(Extracted records)
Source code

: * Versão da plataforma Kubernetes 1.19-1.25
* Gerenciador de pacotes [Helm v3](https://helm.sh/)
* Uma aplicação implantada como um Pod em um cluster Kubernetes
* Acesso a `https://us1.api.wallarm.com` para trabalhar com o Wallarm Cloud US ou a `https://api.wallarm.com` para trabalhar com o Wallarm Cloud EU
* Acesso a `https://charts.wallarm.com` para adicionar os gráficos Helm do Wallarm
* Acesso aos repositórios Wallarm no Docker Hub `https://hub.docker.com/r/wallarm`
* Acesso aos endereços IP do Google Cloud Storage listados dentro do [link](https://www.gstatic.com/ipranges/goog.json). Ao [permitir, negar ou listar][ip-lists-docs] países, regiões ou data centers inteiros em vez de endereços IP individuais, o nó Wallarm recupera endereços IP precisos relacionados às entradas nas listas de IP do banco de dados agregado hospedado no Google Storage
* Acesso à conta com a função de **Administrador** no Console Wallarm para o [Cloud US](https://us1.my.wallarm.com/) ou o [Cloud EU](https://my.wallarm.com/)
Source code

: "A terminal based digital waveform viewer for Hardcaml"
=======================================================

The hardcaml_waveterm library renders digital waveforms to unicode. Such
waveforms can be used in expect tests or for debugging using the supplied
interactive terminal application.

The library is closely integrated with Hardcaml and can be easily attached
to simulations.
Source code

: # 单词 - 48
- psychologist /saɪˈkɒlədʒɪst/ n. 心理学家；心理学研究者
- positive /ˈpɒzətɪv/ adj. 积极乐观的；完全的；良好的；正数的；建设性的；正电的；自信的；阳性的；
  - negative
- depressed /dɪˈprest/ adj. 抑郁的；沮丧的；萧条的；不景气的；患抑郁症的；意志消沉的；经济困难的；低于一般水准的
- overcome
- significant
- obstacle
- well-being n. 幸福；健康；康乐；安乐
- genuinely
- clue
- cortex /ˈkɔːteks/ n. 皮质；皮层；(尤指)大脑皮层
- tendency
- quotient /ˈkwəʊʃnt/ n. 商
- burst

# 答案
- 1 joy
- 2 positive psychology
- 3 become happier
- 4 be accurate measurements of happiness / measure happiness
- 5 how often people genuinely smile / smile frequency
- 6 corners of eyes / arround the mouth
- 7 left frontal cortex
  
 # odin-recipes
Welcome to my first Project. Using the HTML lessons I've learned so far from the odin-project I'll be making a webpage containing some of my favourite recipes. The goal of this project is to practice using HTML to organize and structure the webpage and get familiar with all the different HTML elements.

### TASK DIRECTIONS
Please show the lines in the entries above that hold the string "Kubernetes".

### WORKED SOLUTION
: * Versão da plataforma Kubernetes 1.19-1.25
* Uma aplicação implantada como um Pod em um cluster Kubernetes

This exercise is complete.